*Work instructions*: Where the string "price" occurs in a line of the entries below, copy that line.
—————
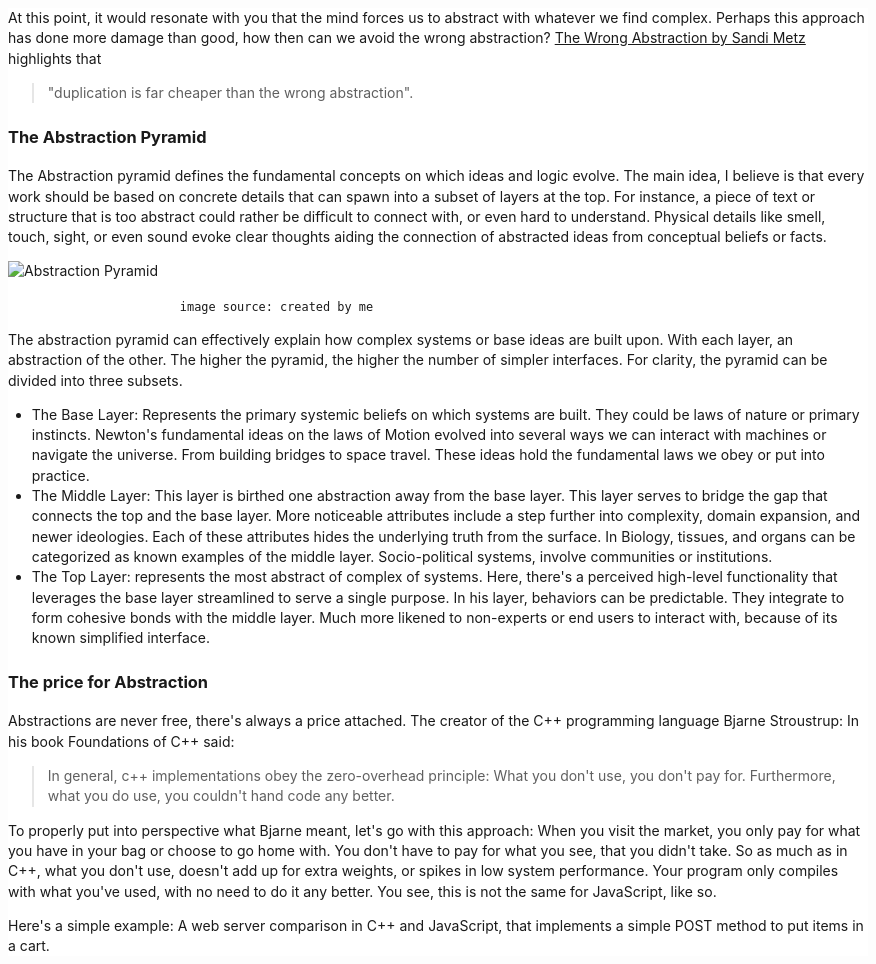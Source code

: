 At this point, it would resonate with you that the mind forces us to abstract with whatever we find complex. Perhaps this approach has done more damage than good, how then can we avoid the wrong abstraction? [The Wrong Abstraction by Sandi Metz](https://sandimetz.com/blog/2016/1/20/the-wrong-abstraction) highlights that
> "duplication is far cheaper than the wrong abstraction".

### The Abstraction Pyramid

The Abstraction pyramid defines the fundamental concepts on which ideas and logic evolve. The main idea, I believe is that every work should be based on concrete details that can spawn into a subset of layers at the top. For instance, a piece of text or structure that is too abstract could rather be difficult to connect with, or even hard to understand. Physical details like smell, touch, sight, or even sound evoke clear thoughts aiding the connection of abstracted ideas from conceptual beliefs or facts.

![Abstraction Pyramid](https://res.cloudinary.com/dnpwm8xgp/image/upload/v1720191996/sdb/qcnrylwxa5o0cdc2yl2r.png "abstraction pyramid")

                            image source: created by me

The abstraction pyramid can effectively explain how complex systems or base ideas are built upon. With each layer, an abstraction of the other. The higher the pyramid, the higher the number of simpler interfaces. For clarity, the pyramid can be divided into three subsets.  

- The Base Layer: Represents the primary systemic beliefs on which systems are built. They could be laws of nature or primary instincts. Newton's fundamental ideas on the laws of Motion evolved into several ways we can interact with machines or navigate the universe. From building bridges to space travel. These ideas hold the fundamental laws we obey or put into practice.
- The Middle Layer: This layer is birthed one abstraction away from the base layer. This layer serves to bridge the gap that connects the top and the base layer. More noticeable attributes include a step further into complexity, domain expansion, and newer ideologies. Each of these attributes hides the underlying truth from the surface. In Biology, tissues, and organs can be categorized as known examples of the middle layer. Socio-political systems, involve communities or institutions.
- The Top Layer: represents the most abstract of complex of systems. Here, there's a perceived high-level functionality that leverages the base layer streamlined to serve a single purpose. In his layer, behaviors can be predictable. They integrate to form cohesive bonds with the middle layer. Much more likened to non-experts or end users to interact with, because of its known simplified interface.

### The price for Abstraction

Abstractions are never free, there's always a price attached. The creator of the C++ programming language Bjarne Stroustrup: In his book Foundations of C++ said:

>In general, c++ implementations obey the zero-overhead principle: What you don't use, you don't pay for. Furthermore, what you do use, you couldn't hand code any better.

To properly put into perspective what Bjarne meant, let's go with this approach: When you visit the market, you only pay for what you have in your bag or choose to go home with. You don't have to pay for what you see, that you didn't take. So as much as in C++, what you don't use, doesn't add up for extra weights, or spikes in low system performance. Your program only compiles with what you've used, with no need to do it any better. You see, this is not the same for JavaScript, like so.  

Here's a simple example: A web server comparison in C++ and JavaScript, that implements a simple POST method to put items in a cart.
—————
*Exercise output*:
### The price for Abstraction
Abstractions are never free, there's always a price attached. The creator of the C++ programming language Bjarne Stroustrup: In his book Foundations of C++ said:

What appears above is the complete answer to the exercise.